PHOENIX — Groups out to boost voting by Latinos in Arizona are combining classic get-out-the-vote tactics with a push for casting early ballots.

“We are definitely stressing people to register for the early ballot because that increases their chances of coming out,” said Dulce Matuz, president of the Arizona Dream Act Coalition, a youth-led group that fights for educational and immigrant rights.

It’s part of larger efforts that groups say have registered the most Latinos voters ever in Arizona. Leaders say they hope to tap into dissatisfaction over Arizona’s restrictive laws on illegal immigration.

With Arizona’s registration deadline having passed Tuesday, the next step in addressing traditionally low voter turnout among Latinos, leaders said, is getting people to cast ballots.

That’s where early voting comes in.

Groups are touting the convenience of mail-in ballots, including not having to go to polling places and vote around work schedules.

“They encounter less obstacles to actually exercise that right to vote,” Matuz said.

Ignacio Menchaca, a 66-year-old retired truck driver who lives in Phoenix, signed up to vote Tuesday at a registration drive run by the Adios Arpaio campaign, a coalition of two Latino advocacy groups that reported registering over 30,000 new Latino voters.

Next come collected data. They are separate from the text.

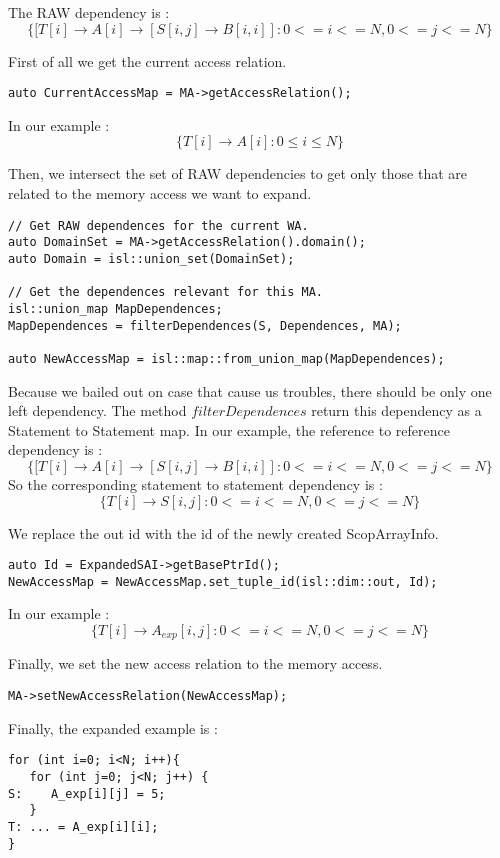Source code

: The RAW dependency is :
\[
\{[T[i] \rightarrow A[i] \rightarrow [S[i,j] \rightarrow B[i,i]]:0<=i<=N,0<=j<=N\}
\]

First of all we get the current access relation.
\begin{lstlisting}[frame=single]
auto CurrentAccessMap = MA->getAccessRelation();
\end{lstlisting}
In our example :
\[
\{ T[i] \rightarrow A[i] : 0 \le i \le N\}
\]

Then, we intersect the set of RAW dependencies to get only those that are related to the memory access we want to expand.
\begin{lstlisting}[frame=single]
// Get RAW dependences for the current WA.
auto DomainSet = MA->getAccessRelation().domain();
auto Domain = isl::union_set(DomainSet);

// Get the dependences relevant for this MA.
isl::union_map MapDependences;
MapDependences = filterDependences(S, Dependences, MA);

auto NewAccessMap = isl::map::from_union_map(MapDependences);
\end{lstlisting}
Because we bailed out on case that cause us troubles, there should be only one left dependency. The method $filterDependences$ return this dependency as a Statement to Statement map.
In our example, the reference to reference dependency is :
\[
\{[T[i] \rightarrow A[i] \rightarrow [S[i,j] \rightarrow B[i,i]]:0<=i<=N,0<=j<=N\}
\]
So the corresponding statement to statement dependency is :
\[
\{T[i] \rightarrow S[i,j] : 0<=i<=N,0<=j<=N\}
\]

We replace the out id with the id of the newly created ScopArrayInfo.
\begin{lstlisting}[frame=single]
auto Id = ExpandedSAI->getBasePtrId();
NewAccessMap = NewAccessMap.set_tuple_id(isl::dim::out, Id);
\end{lstlisting}
In our example :
\[
\{T[i] \rightarrow A_{exp}[i,j] : 0<=i<=N,0<=j<=N\}
\]

Finally, we set the new access relation to the memory access.
\begin{lstlisting}[frame=single]
MA->setNewAccessRelation(NewAccessMap);
\end{lstlisting}

Finally, the expanded example is :
\begin{lstlisting}[frame=single]
for (int i=0; i<N; i++){
   for (int j=0; j<N; j++) {
S:    A_exp[i][j] = 5;
   }
T: ... = A_exp[i][i];
}
\end{lstlisting}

He said he plans to vote early by mail because it’s easier.

“That way I can take my time and send it on time, you know,” Menchaca said.

Joe Garcia, director of the Latino Public Policy Center at Arizona State University’s Morrison Institute for Public Policy, said there’s been a “big push” from Latino advocacy groups for mail-in ballots that are “a surefire way to cast a ballot regardless of location, vocation or situation come Election Day.”

Mi Familia Vota, a national nonpartisan, nonprofit group that advocates for Latinos, has over 100 volunteers in Maricopa, Pinal and Pima counties working to get Latinos on early voting lists and call them to make sure they send in their early ballots, said Francisco Heredia, the group’s state director.

For those who don’t cast early ballots, Heredia said the group plans to coordinate free taxi rides on Election Day for those who have transportation troubles.

“Making sure they have information, making sure they know where to vote and pushing them to vote, either on early ballots or on election day,” he said.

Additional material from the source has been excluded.